**PROBLEM STATEMENT**: Starting at the line that contains "option.value = channel.id;", repeat each line exactly through the last line of the listing, and repeat nothing else.

**PROVIDED DATA**:
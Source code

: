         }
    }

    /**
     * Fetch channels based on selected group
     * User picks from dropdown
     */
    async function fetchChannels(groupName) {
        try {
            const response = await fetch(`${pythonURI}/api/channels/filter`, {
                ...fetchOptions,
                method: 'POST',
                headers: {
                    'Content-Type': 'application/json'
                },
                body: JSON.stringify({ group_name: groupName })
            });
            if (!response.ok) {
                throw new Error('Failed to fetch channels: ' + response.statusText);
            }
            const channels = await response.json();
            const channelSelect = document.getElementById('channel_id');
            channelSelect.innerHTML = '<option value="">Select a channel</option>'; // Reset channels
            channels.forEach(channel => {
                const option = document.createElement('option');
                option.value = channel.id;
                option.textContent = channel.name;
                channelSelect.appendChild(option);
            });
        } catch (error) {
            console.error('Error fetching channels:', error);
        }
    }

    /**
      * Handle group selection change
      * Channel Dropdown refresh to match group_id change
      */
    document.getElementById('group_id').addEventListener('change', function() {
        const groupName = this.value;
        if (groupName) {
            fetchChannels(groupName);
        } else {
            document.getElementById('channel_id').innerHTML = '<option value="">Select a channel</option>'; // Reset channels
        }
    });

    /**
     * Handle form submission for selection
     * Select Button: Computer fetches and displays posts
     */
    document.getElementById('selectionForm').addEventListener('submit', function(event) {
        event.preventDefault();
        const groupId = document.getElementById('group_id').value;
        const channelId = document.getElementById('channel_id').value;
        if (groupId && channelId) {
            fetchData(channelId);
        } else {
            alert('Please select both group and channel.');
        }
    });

**YOUR RESPONSE**:
                option.value = channel.id;
                option.textContent = channel.name;
                channelSelect.appendChild(option);
            });
        } catch (error) {
            console.error('Error fetching channels:', error);
        }
    }

    /**
      * Handle group selection change
      * Channel Dropdown refresh to match group_id change
      */
    document.getElementById('group_id').addEventListener('change', function() {
        const groupName = this.value;
        if (groupName) {
            fetchChannels(groupName);
        } else {
            document.getElementById('channel_id').innerHTML = '<option value="">Select a channel</option>'; // Reset channels
        }
    });

    /**
     * Handle form submission for selection
     * Select Button: Computer fetches and displays posts
     */
    document.getElementById('selectionForm').addEventListener('submit', function(event) {
        event.preventDefault();
        const groupId = document.getElementById('group_id').value;
        const channelId = document.getElementById('channel_id').value;
        if (groupId && channelId) {
            fetchData(channelId);
        } else {
            alert('Please select both group and channel.');
        }
    });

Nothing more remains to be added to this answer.